I probably shouldn’t have posted that entry that went up a couple of hours ago. I’m not sure it made sense. Even as I was typing it I wasn’t sure it made sense. But at the time, to my still-sleeping brain, it was a brilliant ramble.
I’ll leave it there as a reminder of my shame, but I have something much more coherent (Hopefully) to share with y’all. As I mentioned previously, I’m revising my second novel I wrote last November. Parts of it feel forced and contrived and extraneous and I don’t like them. I’d like to cut them, but I don’t know what to replace them with.
The story is all wrapped-up except for this handful of scenes I’ve only kept because they inflate word count. If only I didn’t feel like this story needed to be 50-70k words…then I could trim the extraneous and move on with my life.
There’s another flaw with the story too.

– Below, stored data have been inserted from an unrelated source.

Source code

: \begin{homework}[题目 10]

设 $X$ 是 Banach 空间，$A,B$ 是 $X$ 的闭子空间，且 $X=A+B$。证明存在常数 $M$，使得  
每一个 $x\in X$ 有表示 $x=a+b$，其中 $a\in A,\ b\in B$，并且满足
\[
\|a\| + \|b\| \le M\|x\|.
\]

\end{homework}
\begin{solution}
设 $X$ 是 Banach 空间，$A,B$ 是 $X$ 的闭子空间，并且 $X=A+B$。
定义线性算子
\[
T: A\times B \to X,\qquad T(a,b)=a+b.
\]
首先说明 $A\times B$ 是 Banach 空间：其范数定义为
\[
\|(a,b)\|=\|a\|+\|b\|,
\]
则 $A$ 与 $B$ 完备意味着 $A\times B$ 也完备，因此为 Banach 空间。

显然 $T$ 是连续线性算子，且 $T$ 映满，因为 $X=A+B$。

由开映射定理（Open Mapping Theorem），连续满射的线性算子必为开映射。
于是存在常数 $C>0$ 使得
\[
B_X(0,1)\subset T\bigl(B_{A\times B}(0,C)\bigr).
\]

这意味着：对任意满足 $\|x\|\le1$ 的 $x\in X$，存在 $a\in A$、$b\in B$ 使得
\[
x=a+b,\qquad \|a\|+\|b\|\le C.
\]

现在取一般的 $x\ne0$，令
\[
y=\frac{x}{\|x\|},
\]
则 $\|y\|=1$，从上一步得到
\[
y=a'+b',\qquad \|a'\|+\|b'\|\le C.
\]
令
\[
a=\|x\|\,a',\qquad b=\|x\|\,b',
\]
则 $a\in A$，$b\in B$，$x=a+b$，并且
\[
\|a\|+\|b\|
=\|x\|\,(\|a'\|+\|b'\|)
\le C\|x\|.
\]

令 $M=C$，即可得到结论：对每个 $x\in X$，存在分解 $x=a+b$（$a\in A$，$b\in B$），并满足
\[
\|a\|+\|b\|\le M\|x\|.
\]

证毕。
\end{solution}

Actually, flaw isn’t the right word. To me it’s not an issue. To the general populous, it might be. The romantic interests in the story run a software gaming company. That means the story is littered with lingo appropriate to the characters. But it doesn’t make a lot of sense if you’ve never been ganked and then tea-bagged by a scriddie-noob with a plasma cannon. (okay, so technically I’ve never seen anyone try and combine scriddie with noob, but that’s artistic license right there).
Given that, I recognize that if I leave the terminology as-is, it greatly limits my target audience.
And then, after writing my muddled blog post this morning, I remembered something I had seen on the Entangled website. A call for submissions for…(dramatic pause)…20-40k word novellas with strong romantic elements and geeks as the main characters. What? Really? *Swoon*.
And then, not even twenty minutes later, this showed up in my Google reader…YATopia is hosting a pitch contest today, and the judges are the editors from Entangled publishing.
Now, the original submission call is open until April 15, so that’s my real target. I can take the time to write a query and polish it, and submit the story. But…I’m having a hard time passing up this opportunity and I’ve already blurbed the story because I do that when I write. I just need a little feedback before this evening’s deadline. So, if anyone has a moment or two and would like to read my nice, simple, two-sentence pitch and give me your brutal, honest feedback, I’d <3 you for bunches and bunches *bats eyelashes* The pitch (revised) (I don’t get a lot of room, and I’m having trouble balancing interesting with romantic elements with plot)
Amid insider trading indictments and an intellectual property lawsuit, Zach finds himself falling for the one person who has a solution: Rae, his best friend and business partner’s ex-girlfriend. If Zach can’t find the balance between business and romance before their company’s next video game hits shelves, he’ll suffer financial devastation, lose the woman he loves, and destroy a life-long friendship.
Here’s what I’d change – you know already that I leave it entirely up to you. 🙂
“Rae knows how to save her best friend (INSERT BF NAME)’s software company from a hostile takeover, but when she falls for his business partner (NAME), jealousy keeps (BF) from listening to her. Now Rae must decide whether she should risk (BF’s) dream for her own happiness, or if she’s willing to cut both men out of her life so they can achieve the success she knows they deserve.”